R. c. Douiri, 2023 QCCQ 8020
[144] Tragiquement, les cas impliquant des agressions sexuelles de victimes intoxiquées se comptent par centaines. Elles surviennent dans des bars, des boîtes de nuit, des campus, de même que lors de soirées bien arrosées dans des résidences privées. De toute évidence, en raison de leur état de vulnérabilité accrue, ces victimes méritent une protection engagée de la part du système judiciaire et ce, même lorsque leur intoxication est à la base volontaire. Souvent, ce sera justement à cause de leur état d’ébriété que les prédateurs opportunistes cibleront ces femmes. Les Tribunaux doivent être sensibles à cette réalité.

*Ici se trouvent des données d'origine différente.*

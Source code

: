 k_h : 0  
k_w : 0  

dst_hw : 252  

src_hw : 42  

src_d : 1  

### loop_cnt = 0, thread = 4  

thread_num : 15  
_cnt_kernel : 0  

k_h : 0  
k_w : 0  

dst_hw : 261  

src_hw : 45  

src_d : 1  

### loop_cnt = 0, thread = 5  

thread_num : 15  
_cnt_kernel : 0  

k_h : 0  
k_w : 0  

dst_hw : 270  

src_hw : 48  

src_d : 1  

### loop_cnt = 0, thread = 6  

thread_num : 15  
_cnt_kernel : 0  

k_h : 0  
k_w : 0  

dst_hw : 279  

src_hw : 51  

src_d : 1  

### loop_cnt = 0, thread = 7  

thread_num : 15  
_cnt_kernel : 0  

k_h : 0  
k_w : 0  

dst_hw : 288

[145] Par ailleurs, il est évident que la valeur probante du récit de tout témoin sera grandement affectée s’il est fortement intoxiqué au moment des événements pertinents. En temps normal, la fiabilité d’un témoin, sa capacité d’observation pendant l’événement, sa capacité de se remémorer les faits et la fidélité ultime de sa mémoire seront toutes affaiblies par l’intoxication. Il s’agit de l’un des principes élémentaires en matière d’appréciation de la preuve. Ce constat n’est pas moins vrai en matière d’accusations d’ordre sexuel. Les prévenus accusés d’agression sexuelle ont le droit aux mêmes principes d’appréciation de la preuve et à l’application entière de la présomption d’innocence. L’évaluation des témoignages doit être tout aussi rigoureuse qu’elle le serait pour un dossier de voies de fait dans un bar ou de vol qualifié.
[146] Qu’on ne se méprenne pas : à l’instar de la juge Griffin dans l’arrêt R. v. Patrick, je crois utile de souligner qu’en focalisant sur l’état d’intoxication d’une plaignante, nous n’entendons aucunement suggérer que les victimes sont à blâmer. Toutefois, l’intoxication demeure une considération incontournable dans l’évaluation de la fiabilité[71].